# AIM OF THE EXERCISE
Make an exact copy of the records that follow, with each picture omitted.
** Opening EXERCISE INPUTS block **
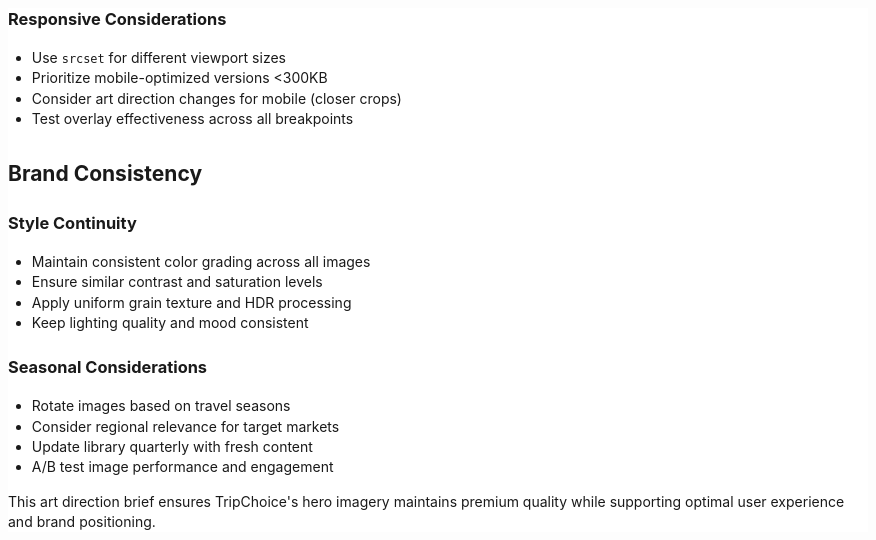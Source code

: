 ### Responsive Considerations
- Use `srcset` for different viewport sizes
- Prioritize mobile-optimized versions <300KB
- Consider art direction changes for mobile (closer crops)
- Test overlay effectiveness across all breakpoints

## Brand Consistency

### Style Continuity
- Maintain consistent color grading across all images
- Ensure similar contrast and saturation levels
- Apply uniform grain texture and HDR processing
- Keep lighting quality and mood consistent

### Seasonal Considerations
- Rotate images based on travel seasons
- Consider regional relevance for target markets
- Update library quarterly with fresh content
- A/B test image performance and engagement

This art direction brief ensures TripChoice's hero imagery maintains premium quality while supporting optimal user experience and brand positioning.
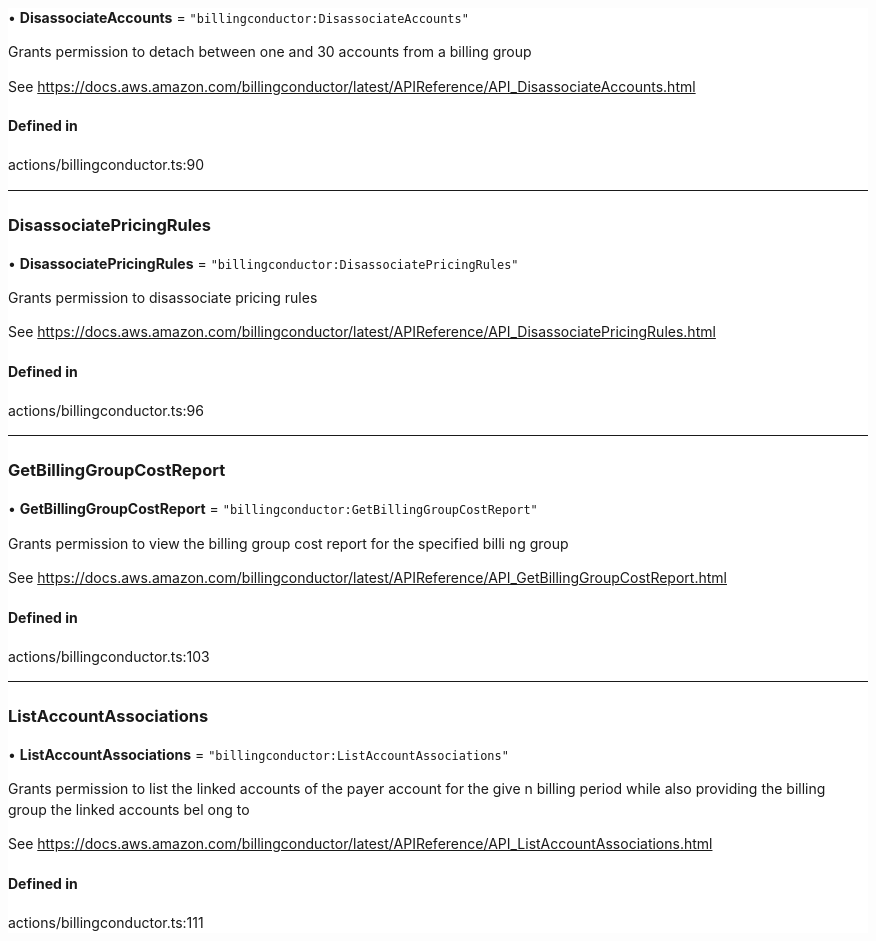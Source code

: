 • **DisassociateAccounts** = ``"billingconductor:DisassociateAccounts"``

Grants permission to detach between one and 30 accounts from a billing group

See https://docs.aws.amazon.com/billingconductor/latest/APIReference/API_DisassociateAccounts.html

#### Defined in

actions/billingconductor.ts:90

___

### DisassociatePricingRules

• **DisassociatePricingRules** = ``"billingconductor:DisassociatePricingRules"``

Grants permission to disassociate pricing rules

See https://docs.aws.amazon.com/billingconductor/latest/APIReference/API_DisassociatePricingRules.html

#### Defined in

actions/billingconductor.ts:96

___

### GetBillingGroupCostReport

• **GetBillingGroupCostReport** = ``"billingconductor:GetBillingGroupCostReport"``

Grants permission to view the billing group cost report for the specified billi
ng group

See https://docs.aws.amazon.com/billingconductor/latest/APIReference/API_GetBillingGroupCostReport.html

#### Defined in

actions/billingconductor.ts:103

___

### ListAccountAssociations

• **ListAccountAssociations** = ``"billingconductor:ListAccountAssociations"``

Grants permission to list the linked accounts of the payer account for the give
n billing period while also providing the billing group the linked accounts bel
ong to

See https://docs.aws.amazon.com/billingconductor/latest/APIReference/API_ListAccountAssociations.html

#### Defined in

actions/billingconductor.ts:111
** Closing EXERCISE INPUTS block **
# REPLY
Source code

: ### Responsive Considerations
- Use `srcset` for different viewport sizes
- Prioritize mobile-optimized versions <300KB
- Consider art direction changes for mobile (closer crops)
- Test overlay effectiveness across all breakpoints

## Brand Consistency

### Style Continuity
- Maintain consistent color grading across all images
- Ensure similar contrast and saturation levels
- Apply uniform grain texture and HDR processing
- Keep lighting quality and mood consistent

### Seasonal Considerations
- Rotate images based on travel seasons
- Consider regional relevance for target markets
- Update library quarterly with fresh content
- A/B test image performance and engagement

This art direction brief ensures TripChoice's hero imagery maintains premium quality while supporting optimal user experience and brand positioning.
Source code

: • **DisassociateAccounts** = ``"billingconductor:DisassociateAccounts"``

Grants permission to detach between one and 30 accounts from a billing group

See https://docs.aws.amazon.com/billingconductor/latest/APIReference/API_DisassociateAccounts.html

#### Defined in

actions/billingconductor.ts:90

___

### DisassociatePricingRules

• **DisassociatePricingRules** = ``"billingconductor:DisassociatePricingRules"``

Grants permission to disassociate pricing rules

See https://docs.aws.amazon.com/billingconductor/latest/APIReference/API_DisassociatePricingRules.html

#### Defined in

actions/billingconductor.ts:96

___

### GetBillingGroupCostReport

• **GetBillingGroupCostReport** = ``"billingconductor:GetBillingGroupCostReport"``

Grants permission to view the billing group cost report for the specified billi
ng group

See https://docs.aws.amazon.com/billingconductor/latest/APIReference/API_GetBillingGroupCostReport.html

#### Defined in

actions/billingconductor.ts:103

___

### ListAccountAssociations

• **ListAccountAssociations** = ``"billingconductor:ListAccountAssociations"``

Grants permission to list the linked accounts of the payer account for the give
n billing period while also providing the billing group the linked accounts bel
ong to

See https://docs.aws.amazon.com/billingconductor/latest/APIReference/API_ListAccountAssociations.html

#### Defined in

actions/billingconductor.ts:111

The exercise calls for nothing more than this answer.